Ben devletin dedeme verdiği ALINAK soyadını ve Mahmut olarak değiştirdiği adımı altmış iki yıl boyunca üstünde iğreti bir elbise gibi taşıyan sözde özgür, ama özde esir Mehmud Avdo’yum.
Misak-ı Milli sınırları içinde işgal altında tutulan ve ezilen kardeş halklar Türkler, Kürtler, Kürt ve TürkAleviler, Çerkesler, Araplar, Lazlar, Ermeniler, Romanlar, Süryaniler, Ezidiler, Rumlar ve diğer esir halklarla aynı talihsiz kaderi paylaşan bir esirim.
Ben Mehmud Avdo, Mahmut Alınak’ın suçlanan düşünceleri nedeniyle buradayım. Mahkemeniz, Mahmut Alınak’a 2007 Milletvekili Seçimleri döneminde milletvekili adayı iken, Kağızman’da yaptığı bir konuşmada eski Başbakan Recep Tayyip Erdoğan ve eski Genelkurmay başkanı Yaşar Büyükanıt’a hakaret ettiği suçlamasıyla verdiği 11 ay 20 günlük hapis cezasını açıklamak üzere yargılama yapmaktadır.
Mahkemeniz halkın değil, devletin ve iktidarın iradesini temsil ediyor…
Öncelikle bugüne kadar üstü örtülmüş bir gerçeği açıklamak istiyorum: Mahkemeniz, diğer tüm mahkemeler gibi siyasal bir kurumdur ve halkın iradesini değil, devletin ve iktidarın iradesini temsil etmektedir.
Bu devlet ve iktidar ki, Türkiye, Kürdistan ve Lazistan’ı işgal altında tutan ve emekçi halklarını diktatörlükle yöneten militarist bir devlet ve iktidardır. Bu nedenle ben, devletin bir kurumu olan mahkemenizi meşru görmüyor ve tanımıyorum.

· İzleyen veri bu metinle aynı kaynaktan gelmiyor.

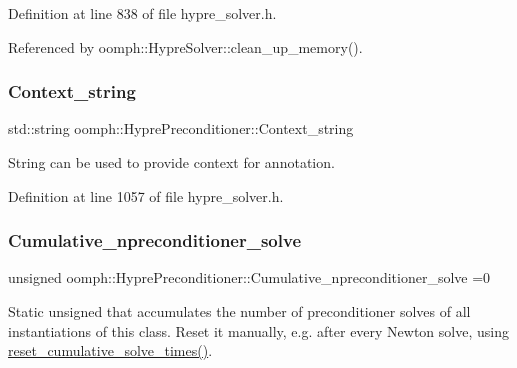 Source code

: Definition at line 838 of file hypre\+\_\+solver.\+h.



Referenced by oomph\+::\+Hypre\+Solver\+::clean\+\_\+up\+\_\+memory().

\mbox{\label{classoomph_1_1HyprePreconditioner_a2662d242a5a13b6ce7c4f570e48c2615}} 
\subsubsection{\texorpdfstring{Context\+\_\+string}{Context\_string}}
{\footnotesize\ttfamily std\+::string oomph\+::\+Hypre\+Preconditioner\+::\+Context\+\_\+string\hspace{0.3cm}{\ttfamily [private]}}



String can be used to provide context for annotation. 



Definition at line 1057 of file hypre\+\_\+solver.\+h.

\mbox{\label{classoomph_1_1HyprePreconditioner_ad38447ce80a362510590b770cc501885}} 
\subsubsection{\texorpdfstring{Cumulative\+\_\+npreconditioner\+\_\+solve}{Cumulative\_npreconditioner\_solve}}
{\footnotesize\ttfamily unsigned oomph\+::\+Hypre\+Preconditioner\+::\+Cumulative\+\_\+npreconditioner\+\_\+solve =0\hspace{0.3cm}{\ttfamily [static]}}



Static unsigned that accumulates the number of preconditioner solves of all instantiations of this class. Reset it manually, e.\+g. after every Newton solve, using \hyperlink{classoomph_1_1HyprePreconditioner_a126763a53b2c687bc1b150d0fc64fbb6}{reset\+\_\+cumulative\+\_\+solve\+\_\+times()}. 



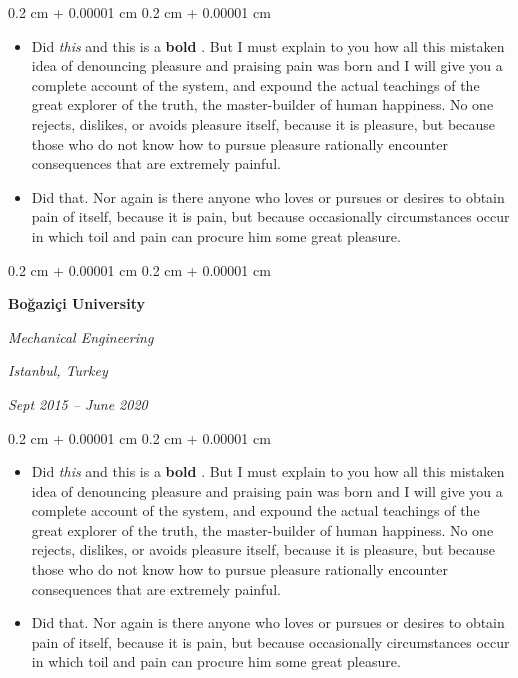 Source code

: \documentclass[10pt, letterpaper]{article}
\newenvironment{highlights}{
    \begin{itemize}[
        topsep=0.10 cm,
        parsep=0.10 cm,
        partopsep=0pt,
        itemsep=0pt,
        leftmargin=0.4 cm + 10pt
    ]
}{
    \end{itemize}
} %
\newenvironment{onecolentry}{
    \begin{adjustwidth}{
        0.2 cm + 0.00001 cm
    }{
        0.2 cm + 0.00001 cm
    }
}{
    \end{adjustwidth}
} %
\newenvironment{twocolentry}[2][]{
    \onecolentry
    \def\secondColumn{#2}
    \setcolumnwidth{\fill, 4.5 cm}
    \begin{paracol}{2}
}{
    \switchcolumn \raggedleft \secondColumn
    \end{paracol}
    \endonecolentry
} %
\let\hrefWithoutArrow\href
\renewcommand{\href}[2]{\hrefWithoutArrow{#1}{\ifthenelse{\equal{#2}{}}{ }{#2 }\raisebox{.15ex}{\footnotesize \faExternalLink*}}}
\begin{document}
        \vspace{0.10 cm}
        \begin{onecolentry}
            \begin{highlights}
                \item Did \textit{this} and this is a \textbf{bold} \href{https://example.com}{link}. But I must explain to you how all this mistaken idea of denouncing pleasure and praising pain was born and I will give you a complete account of the system, and expound the actual teachings of the great explorer of the truth, the master-builder of human happiness. No one rejects, dislikes, or avoids pleasure itself, because it is pleasure, but because those who do not know how to pursue pleasure rationally encounter consequences that are extremely painful.
                \item Did that. Nor again is there anyone who loves or pursues or desires to obtain pain of itself, because it is pain, but because occasionally circumstances occur in which toil and pain can procure him some great pleasure.
            \end{highlights}
        \end{onecolentry}


        \vspace{0.2 cm}

        \begin{twocolentry}{
        \textit{Istanbul, Turkey}    
            
        \textit{Sept 2015 – June 2020}}
            \textbf{Boğaziçi University}

            \textit{Mechanical Engineering}
        \end{twocolentry}

        \vspace{0.10 cm}
        \begin{onecolentry}
            \begin{highlights}
                \item Did \textit{this} and this is a \textbf{bold} \href{https://example.com}{link}. But I must explain to you how all this mistaken idea of denouncing pleasure and praising pain was born and I will give you a complete account of the system, and expound the actual teachings of the great explorer of the truth, the master-builder of human happiness. No one rejects, dislikes, or avoids pleasure itself, because it is pleasure, but because those who do not know how to pursue pleasure rationally encounter consequences that are extremely painful.
                \item Did that. Nor again is there anyone who loves or pursues or desires to obtain pain of itself, because it is pain, but because occasionally circumstances occur in which toil and pain can procure him some great pleasure.
            \end{highlights}
        \end{onecolentry}
\end{document}
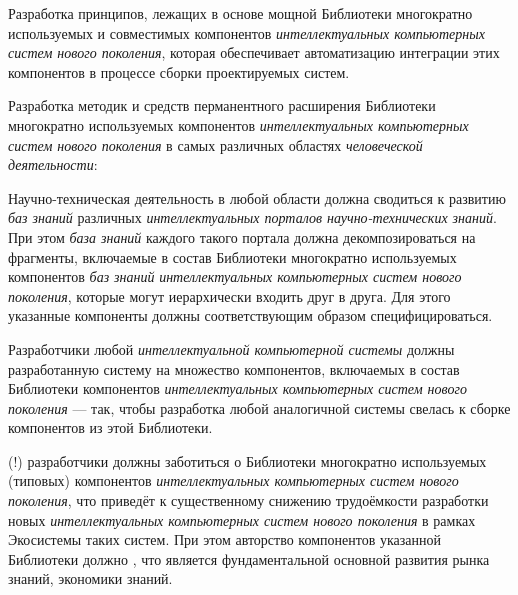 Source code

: \begin{textitemize}
	\medskip
	\item Разработка принципов, лежащих в основе мощной Библиотеки многократно используемых и совместимых компонентов \textit{интеллектуальных компьютерных систем нового поколения}, которая обеспечивает  автоматизацию интеграции этих компонентов в процессе сборки проектируемых систем.
	\item Разработка методик и средств перманентного расширения Библиотеки многократно используемых компонентов \textit{интеллектуальных компьютерных систем нового поколения} в самых различных областях \textit{человеческой деятельности}:
	\begin{textitemize}
		\item Научно-техническая деятельность в любой области должна сводиться к развитию \textit{баз знаний} различных \textit{интеллектуальных порталов научно-технических знаний}. При этом \textit{база знаний} каждого такого портала должна декомпозироваться на фрагменты, включаемые в состав Библиотеки многократно используемых компонентов \textit{баз знаний} \textit{интеллектуальных компьютерных систем нового поколения}, которые могут иерархически входить друг в друга. Для этого указанные компоненты должны соответствующим образом специфицироваться.
		\item Разработчики любой \textit{интеллектуальной компьютерной системы} должны  разработанную систему на множество компонентов, включаемых в состав Библиотеки компонентов\textit{ интеллектуальных компьютерных систем нового поколения} --- так, чтобы разработка любой аналогичной системы свелась к сборке компонентов из этой Библиотеки.
		\item {}(!) разработчики должны заботиться о  Библиотеки многократно используемых (типовых) компонентов \textit{интеллектуальных компьютерных систем нового поколения}, что приведёт к существенному снижению трудоёмкости разработки новых \textit{интеллектуальных компьютерных систем нового поколения} в рамках Экосистемы таких систем. При этом авторство компонентов  указанной Библиотеки должно , что является фундаментальной основной развития рынка знаний, экономики знаний. 
		

\end{textitemize}
\end{textitemize}
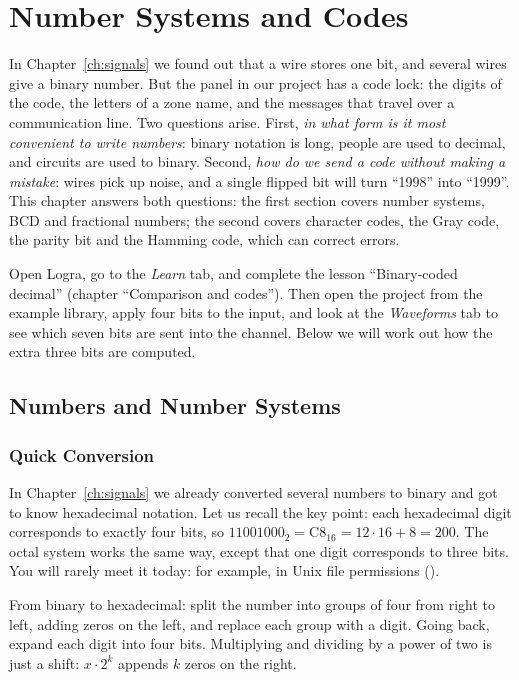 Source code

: \chapter{Number Systems and Codes}
\label{ch:codes}

In Chapter~\ref{ch:signals} we found out that a wire stores one bit, and
several wires give a binary number. But the panel in our project has a code
lock: the digits of the code, the letters of a zone name, and the messages that
travel over a communication line. Two questions arise. First, \emph{in what
form is it most convenient to write numbers}: binary notation is long, people
are used to decimal, and circuits are used to binary. Second, \emph{how do we
send a code without making a mistake}: wires pick up noise, and a single
flipped bit will turn ``1998'' into ``1999''.
This chapter answers both questions: the first section covers number systems,
BCD and fractional numbers; the second covers character codes, the Gray code,
the parity bit and the Hamming code, which can correct errors.

\begin{buildbox}
Open Logra, go to the \emph{Learn} tab, and complete the lesson ``Binary-coded
decimal'' (chapter ``Comparison and codes''). Then open the
 project from the example library, apply four bits to the
input, and look at the \emph{Waveforms} tab to see which seven bits are sent
into the channel. Below we will work out how the extra three bits are
computed.
\end{buildbox}

\section{Numbers and Number Systems}

\subsection{Quick Conversion}

In Chapter~\ref{ch:signals} we already converted several numbers to binary
and got to know hexadecimal notation. Let us recall the key point: each
hexadecimal digit corresponds to exactly four bits, so
$11001000_2 = \text{C8}_{16} = 12\cdot 16 + 8 = 200$. The octal system
works the same way, except that one digit corresponds to three bits. You will
rarely meet it today: for example, in Unix file permissions ().

\begin{infobox}
From binary to hexadecimal: split the number into groups of four from right to
left, adding zeros on the left, and replace each group with a digit. Going back,
expand each digit into four bits. Multiplying and dividing by a power of two is
just a shift: $x \cdot 2^k$ appends $k$ zeros on the right.
\end{infobox}

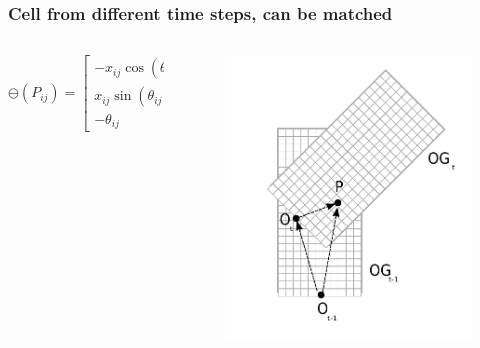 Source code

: \documentclass{beamer}
\begin{document}
	\begin{frame}
		\frametitle{Cell from different time steps, can be matched}

		  \begin{columns}[t]
		  \begin{column}{5cm}
			\begin{equation}
			\ominus (P_{ij}) = \left[ \begin{array}{c} %
			-x_{ij}\cos(\theta_{ij})-y_{ij}\sin(\theta_{ij}) \\
			x_{ij}\sin(\theta_{ij})-y_{ij}\cos(\theta_{ij}) \\
			-\theta_{ij} \end{array} \right] 
			\label{eq:invpose}
			\end{equation}
		  \end{column}
		  
		  \begin{column}{5cm}
			\begin{figure}[h]
			\center
			\includegraphics[scale=0.5]{../img/fig:translation}
			\end{figure}	
		  \end{column}
		 \end{columns}		 

	\end{frame}
\end{document}
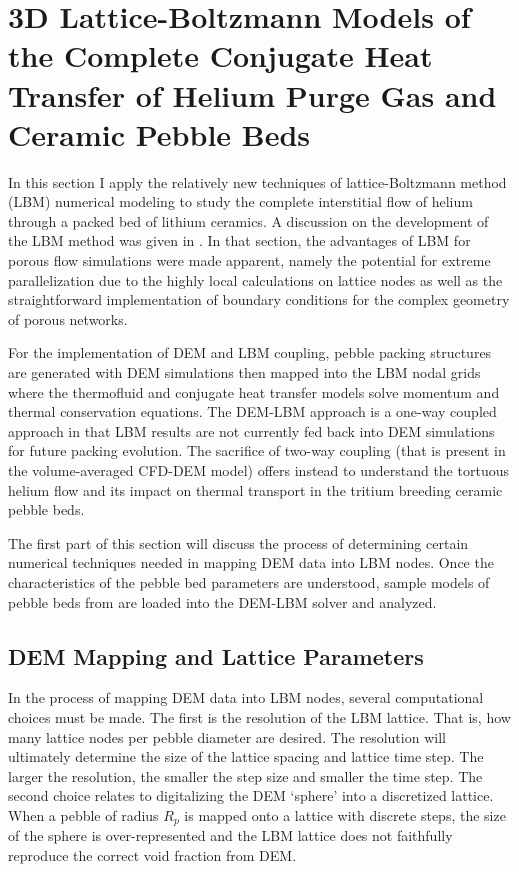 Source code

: 
\chapter{3D Lattice-Boltzmann Models of the Complete Conjugate Heat Transfer of Helium Purge Gas and Ceramic Pebble Beds}\label{sec:lbm-studies}

In this section I apply the relatively new techniques of lattice-Boltzmann method (LBM) numerical modeling to study the complete interstitial flow of helium through a packed bed of lithium ceramics. A discussion on the development of the LBM method was given in . In that section, the advantages of LBM for porous flow simulations were made apparent, namely the potential for extreme parallelization due to the highly local calculations on lattice nodes as well as the straightforward implementation of boundary conditions for the complex geometry of porous networks.

For the implementation of DEM and LBM coupling, pebble packing structures are generated with DEM simulations then mapped into the LBM nodal grids where the thermofluid and conjugate heat transfer models solve momentum and thermal conservation equations. The DEM-LBM approach is a one-way coupled approach in that LBM results are not currently fed back into DEM simulations for future packing evolution. The sacrifice of two-way coupling (that is present in the volume-averaged CFD-DEM model) offers instead to understand the tortuous helium flow and its impact on thermal transport in the tritium breeding ceramic pebble beds.

The first part of this section will discuss the process of determining certain numerical techniques needed in mapping DEM data into LBM nodes. Once the characteristics of the pebble bed parameters are understood, sample models of pebble beds from  are loaded into the DEM-LBM solver and analyzed.


\section{DEM Mapping and Lattice Parameters}
In the process of mapping DEM data into LBM nodes, several computational choices must be made. The first is the resolution of the LBM lattice. That is, how many lattice nodes per pebble diameter are desired. The resolution will ultimately determine the size of the lattice spacing and lattice time step. The larger the resolution, the smaller the step size and smaller the time step. The second choice relates to digitalizing the DEM `sphere' into a discretized lattice. When a pebble of radius $R_p$ is mapped onto a lattice with discrete steps, the size of the sphere is over-represented and the LBM lattice does not faithfully reproduce the correct void fraction from DEM.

Mahmut Alınak’ın yaptığı o uzun konuşmanın mahiyetine girecek değilim. Ona verilecek hapis cezası da ilgilendiğim bir konu değildir. Kimin suçlu olduğu meselesine gelince… Mahmut Alınak eğer sussaydı ve konuşmasaydı, Recep Tayyip Erdoğan ve Yaşar Büyükanıt’ın zorba politikalarını eleştirmeseydi, asıl o zaman suçlu olurdu.
Öyleyse suçlu olan kim?
Buradan suçlulara uzatıyorum işaret parmağımı!..
Suçlu, topraklarımızın altındaki ortak hazinelerimiz olan demir, krom, bakır, bor, altın, kükürt, maden kömürü, petrol gibi zenginliklerimizi yerli ve yabancı firmalara peşkeş çekip onlara katrilyonlar kazandıran devlet yöneticileridir. Oysa akıl almaz tüm bu zenginlikler biz halkların öz malı, kanımız ve canımızdır.
Suçlu, sayıları on bini aşan işsizler ordusunu ve on beş milyon asgari ücretliyi yoksulluk kapanında yaşamaya mahkûm eden bu düzen ve onun yöneticileridir.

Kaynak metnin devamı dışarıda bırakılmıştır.